Resenha por: Calien Alves de Lima Monteiro


Revisado por : Rafaela Lessa de Jesus Gonçalves

Publicado por: Bruno de Luca Werneck Valente Silveira

De acordo com a agência de notícias britânica The Telegraph, no dia 2 de maio de 2026,a gigante tecnológica americana Palantir, famosa por integrar serviços de inteligência artificial às forças armadas americanas e israelenses, reuniu-se com membros do Executivo inglês para discutir a implementação da plataforma de análise de dados Gotham no Comando de Segurança Fronteiriça, com o objetivo de enfrentar a imigração ilegal e o tráfico humano.

Fundada em 2003 pelos bilionários Peter Thiel, Stephen Cohen e Alex Karp, a empresa Palantir surgiu como uma empresa de apoio ao Departamento de Defesa dos Estados Unidos, analisando dados coletados pelo governo para auxiliar agências de segurança na identificação de criminosos, de suas conexões e de outras informações relevantes. Para isso, a empresa utiliza análises de fotos e vídeos de segurança, além de cruzamento de documentos governamentais, tatuagens, características fenotípicas e outros dados. Posteriormente, a companhia expandiu sua atuação, passando a atender  também outros setores e governos, oferecendo serviços de análise de dados mais amplos. 
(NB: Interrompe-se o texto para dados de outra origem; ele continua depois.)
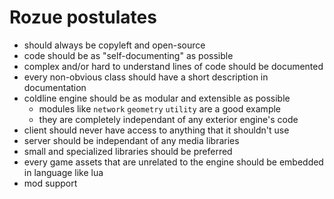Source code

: # Rozue postulates
* should always be copyleft and open-source
* code should be as "self-documenting" as possible
* complex and/or hard to understand lines of code should be documented
* every non-obvious class should have a short description in documentation
* coldline engine should be as modular and extensible as possible
    * modules like `network` `geometry` `utility` are a good example
    * they are completely independant of any exterior engine's code
* client should never have access to anything that it shouldn't use
* server should be independant of any media libraries
* small and specialized libraries should be preferred
* every game assets that are unrelated to the engine should be embedded in language like lua
* mod support
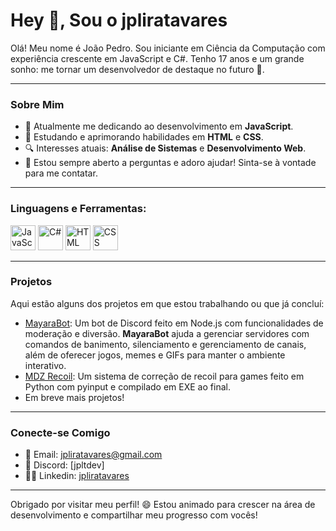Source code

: # Hey 👋, Sou o jpliratavares

Olá! Meu nome é João Pedro. Sou iniciante em Ciência da Computação com experiência crescente em JavaScript e C#. Tenho 17 anos e um grande sonho: me tornar um desenvolvedor de destaque no futuro 🚀.

---

### Sobre Mim
- 🌱 Atualmente me dedicando ao desenvolvimento em **JavaScript**.
- 🌱 Estudando e aprimorando habilidades em **HTML** e **CSS**.
- 🔍 Interesses atuais: **Análise de Sistemas** e **Desenvolvimento Web**.
- 💬 Estou sempre aberto a perguntas e adoro ajudar! Sinta-se à vontade para me contatar.

---

### Linguagens e Ferramentas:
<p align="left">
  <img src="https://img.icons8.com/color/48/000000/javascript.png" alt="JavaScript" width="40" height="40"/>
  <img src="https://img.icons8.com/color/48/000000/c-sharp-logo.png" alt="C#" width="40" height="40"/>
  <img src="https://img.icons8.com/color/48/000000/html-5--v1.png" alt="HTML" width="40" height="40"/>
  <img src="https://img.icons8.com/color/48/000000/css3.png" alt="CSS" width="40" height="40"/>
</p>

---

### Projetos
Aqui estão alguns dos projetos em que estou trabalhando ou que já concluí:
- [MayaraBot](https://github.com/jpliratavares/MayaraBOT): Um bot de Discord feito em Node.js com funcionalidades de moderação e diversão. **MayaraBot** ajuda a gerenciar servidores com comandos de banimento, silenciamento e gerenciamento de canais, além de oferecer jogos, memes e GIFs para manter o ambiente interativo.
- [MDZ Recoil](https://github.com/jpliratavares/MDZ-Recoil): Um sistema de correção de recoil para games feito em Python com pyinput e compilado em EXE ao final.
- Em breve mais projetos!


---

### Conecte-se Comigo
- 📧 Email: [jpliratavares@gmail.com](mailto:jpliratavares@gmail.com)
- 🤖 Discord: [jpltdev]
- 🔵📝 Linkedin: [jpliratavares](https://linkedin.com/in/jpliratavares)

---

Obrigado por visitar meu perfil! 😄 Estou animado para crescer na área de desenvolvimento e compartilhar meu progresso com vocês!
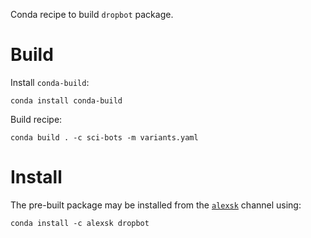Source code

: Conda recipe to build `dropbot` package.

Build
=====

Install `conda-build`:

    conda install conda-build

Build recipe:

    conda build . -c sci-bots -m variants.yaml


Install
=======

The pre-built package may be installed from the [`alexsk`][2] channel using:

    conda install -c alexsk dropbot


[1]: https://anaconda.org/sci-bots/dropbot
[2]: https://anaconda.org/sci-bots
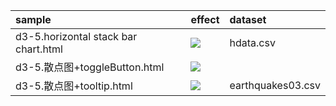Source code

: |sample | effect|dataset|
| :------------- | :------------- |:------------- |
|d3-5.horizontal stack bar chart.html|![](https://i.imgur.com/G2BqPkh.png) |hdata.csv|
|d3-5.散点图+toggleButton.html|![](https://i.imgur.com/4nD8Mad.png)||
|d3-5.散点图+tooltip.html|![](https://i.imgur.com/v7Z2gYz.png)|earthquakes03.csv|
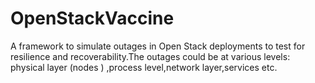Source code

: OpenStackVaccine
================

A framework to simulate outages in Open Stack deployments to test for resilience and recoverability.The outages could be at various levels: physical layer (nodes ) ,process level,network layer,services etc. 
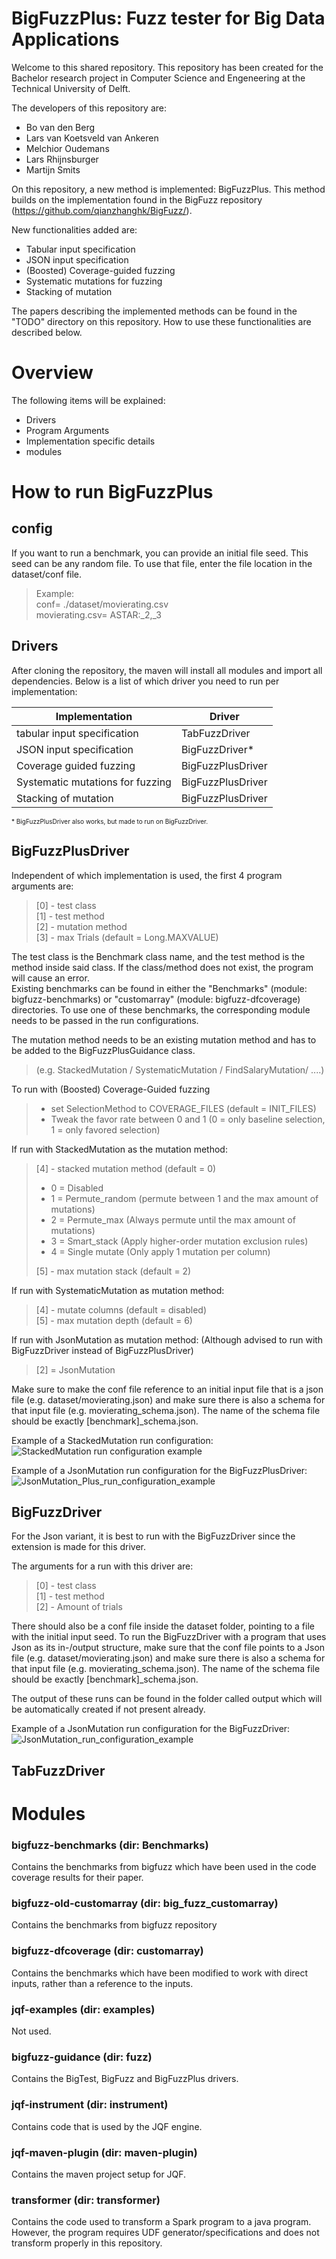 # BigFuzzPlus: Fuzz tester for Big Data Applications
Welcome to this shared repository. This repository has been created for the Bachelor research project in Computer Science and Engeneering at the Technical University of Delft.

The developers of this repository are:
- Bo van den Berg
- Lars van Koetsveld van Ankeren
- Melchior Oudemans
- Lars Rhijnsburger
- Martijn Smits

On this repository, a new method is implemented: BigFuzzPlus. This method builds on the implementation found in the BigFuzz repository (https://github.com/qianzhanghk/BigFuzz/).

New functionalities added are:
- Tabular input specification 
- JSON input specification
- (Boosted) Coverage-guided fuzzing 
- Systematic mutations for fuzzing
- Stacking of mutation 

The papers describing the implemented methods can be found in the "TODO" directory on this repository. How to use these functionalities are described below.

# Overview
The following items will be explained:
- Drivers
- Program Arguments
- Implementation specific details
- modules




# How to run BigFuzzPlus
## config
If you want to run a benchmark, you can provide an initial file seed. This seed can be any random file. To use that file, enter the file location in the dataset/conf file.
> Example:  
> conf= ./dataset/movierating.csv  
> movierating.csv= ASTAR:_2,_3
## Drivers
After cloning the repository, the maven will install all modules and import all dependencies.
Below is a list of which driver you need to run per implementation:

| Implementation | Driver |
| --- | ----------- |
|tabular input specification|TabFuzzDriver|
|JSON input specification|BigFuzzDriver*|
|Coverage guided fuzzing|BigFuzzPlusDriver|
|Systematic mutations for fuzzing|BigFuzzPlusDriver|
|Stacking of mutation|BigFuzzPlusDriver|

<font size="1">* BigFuzzPlusDriver also works, but made to run on BigFuzzDriver. </font>
## BigFuzzPlusDriver
Independent of which implementation is used, the first 4 program arguments are:  
> [0] - test class                                           
> [1] - test method                                          
> [2] - mutation method                     
> [3] - max Trials                (default = Long.MAXVALUE)

The test class is the Benchmark class name, and the test method is the method inside said class. If the class/method does not exist, the program will cause an error.  
Existing benchmarks can be found in either the "Benchmarks" (module: bigfuzz-benchmarks) or "customarray" (module: bigfuzz-dfcoverage) directories. To use one of these benchmarks, the corresponding module needs to be passed in the run configurations.  

The mutation method needs to be an existing mutation method and has to be added to the BigFuzzPlusGuidance class.   
> (e.g. StackedMutation / SystematicMutation / FindSalaryMutation/ ....)
 
To run with (Boosted) Coverage-Guided fuzzing
> - set SelectionMethod to COVERAGE_FILES (default = INIT_FILES)
> - Tweak the favor rate between 0 and 1 (0 = only baseline selection, 1 = only favored selection)

If run with StackedMutation as the mutation method:  
> [4] - stacked mutation method   (default = 0)  
> - 0 = Disabled  
> - 1 = Permute_random (permute between 1 and the max amount of mutations)  
> - 2 = Permute_max (Always permute until the max amount of mutations)  
> - 3 = Smart_stack (Apply higher-order mutation exclusion rules)  
> - 4 = Single mutate (Only apply 1 mutation per column)
>
>[5] - max mutation stack        (default = 2)  
  
If run with SystematicMutation as mutation method:   
>[4] - mutate columns            (default = disabled)  
>[5] - max mutation depth        (default = 6)  

If run with JsonMutation as mutation method: (Although advised to run with BigFuzzDriver instead of BigFuzzPlusDriver)
> [2] = JsonMutation 

Make sure to make the conf file reference to an initial input file that is a json file (e.g. dataset/movierating.json) and make sure there is also a schema for that input file (e.g. movierating_schema.json). The name of the schema file should be exactly [benchmark]_schema.json.

Example of a StackedMutation run configuration:             
![StackedMutation run configuration example](doc/StackedMutationConfigurationExample.png)

Example of a JsonMutation run configuration for the BigFuzzPlusDriver:
![JsonMutation_Plus_run_configuration_example](doc/Example_JsonMutationPlus.jpg)

## BigFuzzDriver
For the Json variant, it is best to run with the BigFuzzDriver since the extension is made for this driver.

The arguments for a run with this driver are:
> [0] - test class                                           
> [1] - test method                                          
> [2] - Amount of trials

There should also be a conf file inside the dataset folder, pointing to a file with the initial input seed.
To run the BigFuzzDriver with a program that uses Json as its in-/output structure, make sure that the conf file 
points to a Json file (e.g. dataset/movierating.json) and make sure there is also a schema for that input file 
(e.g. movierating_schema.json). The name of the schema file should be exactly [benchmark]_schema.json.

The output of these runs can be found in the folder called output which will be automatically created if not present already.

Example of a JsonMutation run configuration for the BigFuzzDriver:
![JsonMutation_run_configuration_example](doc/Example_JsonMutation.jpg)

## TabFuzzDriver
  


# Modules
### bigfuzz-benchmarks (dir: Benchmarks)
Contains the benchmarks from bigfuzz which have been used in the code coverage results for their paper.
### bigfuzz-old-customarray (dir: big_fuzz_customarray)
Contains the benchmarks from bigfuzz repository
### bigfuzz-dfcoverage (dir: customarray)
Contains the benchmarks which have been modified to work with direct inputs, rather than a reference to the inputs.
### jqf-examples (dir: examples)
Not used.
### bigfuzz-guidance (dir: fuzz)
Contains the BigTest, BigFuzz and BigFuzzPlus drivers.
### jqf-instrument (dir: instrument)
Contains code that is used by the JQF engine.
### jqf-maven-plugin (dir: maven-plugin)
Contains the maven project setup for JQF.
### transformer (dir: transformer)
Contains the code used to transform a Spark program to a java program. However, the program requires UDF generator/specifications and does not transform properly in this repository.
           A empresa envolveu-se em diversas controvérsias devido à postura e às declarações polêmicas de alguns de seus dirigentes. Um exemplo disso foi a fala de Alex Karp ao afirmar: “A Palantir está aqui para inovar e tornar as instituições com as quais trabalhamos as melhores do mundo e, quando necessário, assustar inimigos e eventualmente matá-los”.

           A Palantir já mantém  diversos vínculos  com o governo do Reino Unido, sendo utilizada para auxiliar o sistema público de saúde na organização e no processamento de dados de pacientes, com alta eficiência. Entretanto, a atuação da empresa nesses sistemas tem sido alvo de críticas, especialmente em razão de suas relações com o conflito em Gaza e com a Guerra da Ucrânia.

A reunião do dia 2 de maio de 2026, ocorreu a portas fechadas, mas representantes afirmaram tratar-se de um encontro de escopo limitado, destinado apenas à análise de uma possível colaboração futura, sem negociações formais até o momento. Ainda assim, espera-se  que novas discussões ocorram nas próximas semanas.